Testing the Physical Parameter Constraining Power of HCN and HNC with Neural Networks
Erica Behrens, Jeffrey G. Mangum, Mathilde Bouvier, Cosima Eibensteiner, Serena Viti
TL;DR
This work evaluates how well HCN and HNC transitions constrain molecular gas conditions in the NGC-253 CMZ, using ALMA/ALCHEMI data and a forward model that combines UCLCHEM chemistry, a neural-network surrogate, and RADEX radiative transfer within a Bayesian nested-sampling framework. By testing numerous subsets of the eight measured transitions, the authors quantify how transition count, energy range, and species mixing affect recovery of $T_K$, $n_{H_2}$, $\zeta$, $N_{H_2}$, and $\eta_{ff}$ across three representative regions, including a low-SNR case. They find that single transitions perform poorly, while combinations spanning low and high $E_u$ from both species—especially including HCN/HNC $1-0$ and higher-$J$ lines—more reliably reproduce the full-transition control results; CRIR in particular requires multi-species constraints across the energy ladder.

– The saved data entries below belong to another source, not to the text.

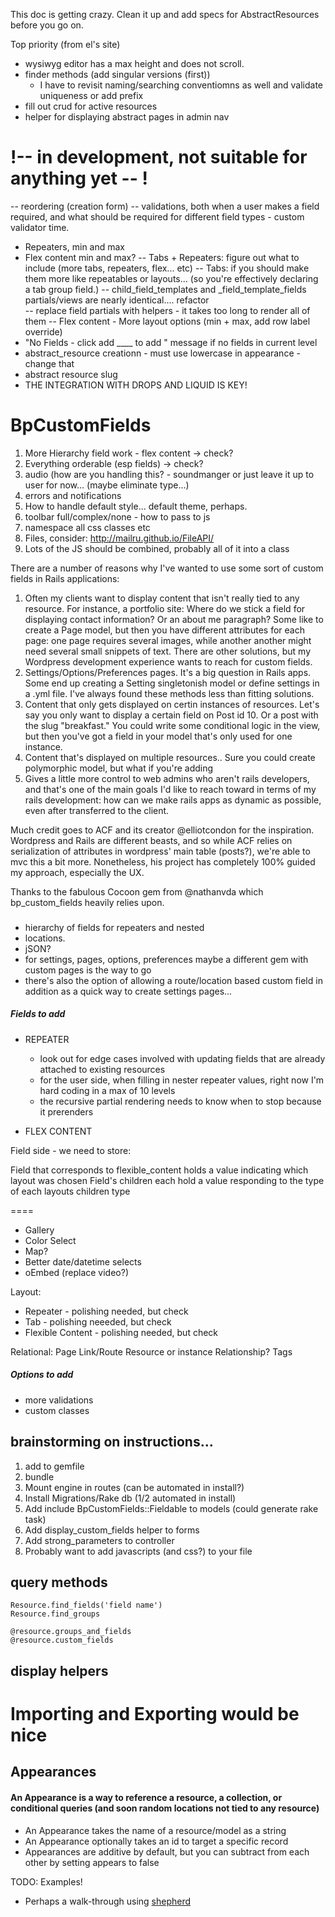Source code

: This doc is getting crazy.  Clean it up and add specs for AbstractResources before you go on.

Top priority (from el's site)
- wysiwyg editor has a max height and does not scroll.
- finder methods (add singular versions (first))
  -  I have to revisit naming/searching conventiomns as well and validate uniqueness or add prefix
- fill out crud for active resources
- helper for displaying abstract pages in admin nav



# !-- in development, not suitable for anything yet -- !
-- reordering (creation form)
-- validations, both when a user makes a field required, and what should be required for different field types - custom validator time.
  - Repeaters, min and max
  - Flex content min and max?
-- Tabs + Repeaters:  figure out what to include (more tabs, repeaters, flex... etc)
-- Tabs: if you should make them more like repeatables or layouts... (so you're effectively declaring a tab group field.)
-- child_field_templates and _field_template_fields partials/views are nearly identical.... refactor  
-- replace field partials with helpers - it takes too long to render all of them
-- Flex content - More layout options (min + max, add row label override)
- "No Fields - click add ____ to add " message if no fields in current level
- abstract_resource creationn - must use lowercase in appearance - change that
- abstract resource slug
- THE INTEGRATION WITH DROPS AND LIQUID IS KEY!

# BpCustomFields
1. More Hierarchy field work - flex content -> check?
2. Everything orderable (esp fields) -> check?
3. audio (how are you handling this? - soundmanger or just leave it up to user for now... (maybe eliminate type...)
4. errors and notifications
5. How to handle default style... default theme, perhaps.
6. toolbar full/complex/none - how to pass to js
7. namespace all css classes etc
8. Files, consider: http://mailru.github.io/FileAPI/ 
9. Lots of the JS should be combined, probably all of it into a class

There are a number of reasons why I've wanted to use some sort of custom fields in Rails applications:

1. Often my clients want to display content that isn't really tied to any resource.  For instance, a portfolio site:  Where do we stick a field for displaying contact information?  Or an about me paragraph?  Some like to create a Page model, but then you have different attributes for each page: one page requires several images, while another another might need several small snippets of text.  There are other solutions, but my Wordpress development experience wants to reach for custom fields.
2. Settings/Options/Preferences pages.  It's a big question in Rails apps.  Some end up creating a Setting singletonish model or define settings in a .yml file.  I've always found these methods less than fitting solutions.  
3. Content that only gets displayed on certin instances of resources.  Let's say you only want to display a certain field on Post id 10.  Or a post with the slug "breakfast."  You could write some conditional logic in the view, but then you've got a field in your model that's only used for one instance. 
4. Content that's displayed on multiple resources.. Sure you could create polymorphic model, but what if you're adding
5. Gives a little more control to web admins who aren't rails developers, and that's one of the main goals I'd like to reach toward in terms of my rails development: how can we make rails apps as dynamic as possible, even after transferred to the client.


Much credit goes to ACF and its creator @elliotcondon for the inspiration.  Wordpress and Rails are different beasts, and so while ACF relies on serialization of attributes in wordpress' main table (posts?), we're able to mvc this a bit more.
Nonetheless, his project has completely 100% guided my approach, especially the UX.

Thanks to the fabulous Cocoon gem from @nathanvda which bp_custom_fields heavily relies upon.

### 
- hierarchy of fields for repeaters and nested
- locations.
- jSON?
- for settings, pages, options, preferences maybe a different gem with custom pages is the way to go
- there's also the option of allowing a route/location based custom field in addition as a quick way to create settings pages...

##### Fields to add



- REPEATER
  - look out for edge cases involved with updating fields that are already attached to existing resources
  - for the user side, when filling in nester repeater values, right now I'm hard coding in a max of 10 levels
  - the recursive partial rendering needs to know when to stop because it prerenders



- FLEX CONTENT
 

Field side - we need to store:

Field that corresponds to flexible_content holds a value indicating which layout was chosen
Field's children each hold a value responding to the type of each layouts children type


====


- Gallery
- Color Select
- Map?
- Better date/datetime selects
- oEmbed (replace video?)

Layout:
 - Repeater - polishing needed, but check
 - Tab - polishing neeeded, but check
 - Flexible Content - polishing needed, but check
 
Relational:
  Page Link/Route
  Resource or instance
  Relationship?
  Tags


##### Options to add

- more validations
- custom classes


## brainstorming on instructions...

1. add to gemfile
2. bundle
3. Mount engine in routes (can be automated in install?)
4. Install Migrations/Rake db (1/2 automated in install)
4. Add include BpCustomFields::Fieldable to models (could generate rake task)
5. Add display_custom_fields helper to forms
5. Add strong_parameters to controller
6. Probably want to add javascripts (and css?) to your file

## query methods

    Resource.find_fields('field name')
    Resource.find_groups
    
    @resource.groups_and_fields
    @resource.custom_fields




## display helpers
  
# Importing and Exporting would be nice

## Appearances

#### An Appearance is a way to reference a resource, a collection, or conditional queries (and soon random locations not tied to any resource)

- An Appearance takes the name of a resource/model as a string
- An Appearance optionally takes an id to target a specific record
- Appearances are additive by default, but you can subtract from each other by setting appears to false

TODO: Examples!

- Perhaps a walk-through using [shepherd](http://github.hubspot.com/shepherd/docs/welcome/)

The study provides practical guidance for designing molecular-line observations to diagnose gas conditions in starburst environments and demonstrates a scalable inference framework that can be extended to other galaxies and chemical networks.
Abstract
We quantify the utility of HCN and HNC to characterize gas conditions in the nearby starburst galaxy NGC 253. We use measurements from the Atacama Large Millimeter/Submillimeter Array (ALMA) Large Program ALCHEMI: the ALMA Comprehensive High-resolution Molecular Inventory. Using different subsets of the eight total HCN and HNC transitions measured by ALCHEMI, we test the number and combinations of transitions necessary for constraining the temperature, H$_2$ volume and column densities, cosmic-ray ionization rate, and beam-filling factor in three representative regions within NGC 253. We use these combinations of HCN and HNC transitions to constrain chemical and radiative transfer models and infer the gas conditions using a Bayesian nested sampling algorithm combined with neural network models for increased efficiency. By comparing the shapes of the resulting posterior distributions, as well as the medians and uncertainties for each gas parameter, from each test case to what we obtain with the full set of eight transitions (the control), we quantify how well each test reproduces the control. We find that multiple transitions each of both molecules are required to obtain a median parameter value within a factor of 2 of the control with an uncertainty less than 2-3 times that of the control. We also find that transition combinations that feature a range of upper-state energies are most effective. We show that single transitions, such as HCN J = 1-0 or 3-2, are among the worst-performing combinations and result in parameter values up to an order of magnitude different than the control.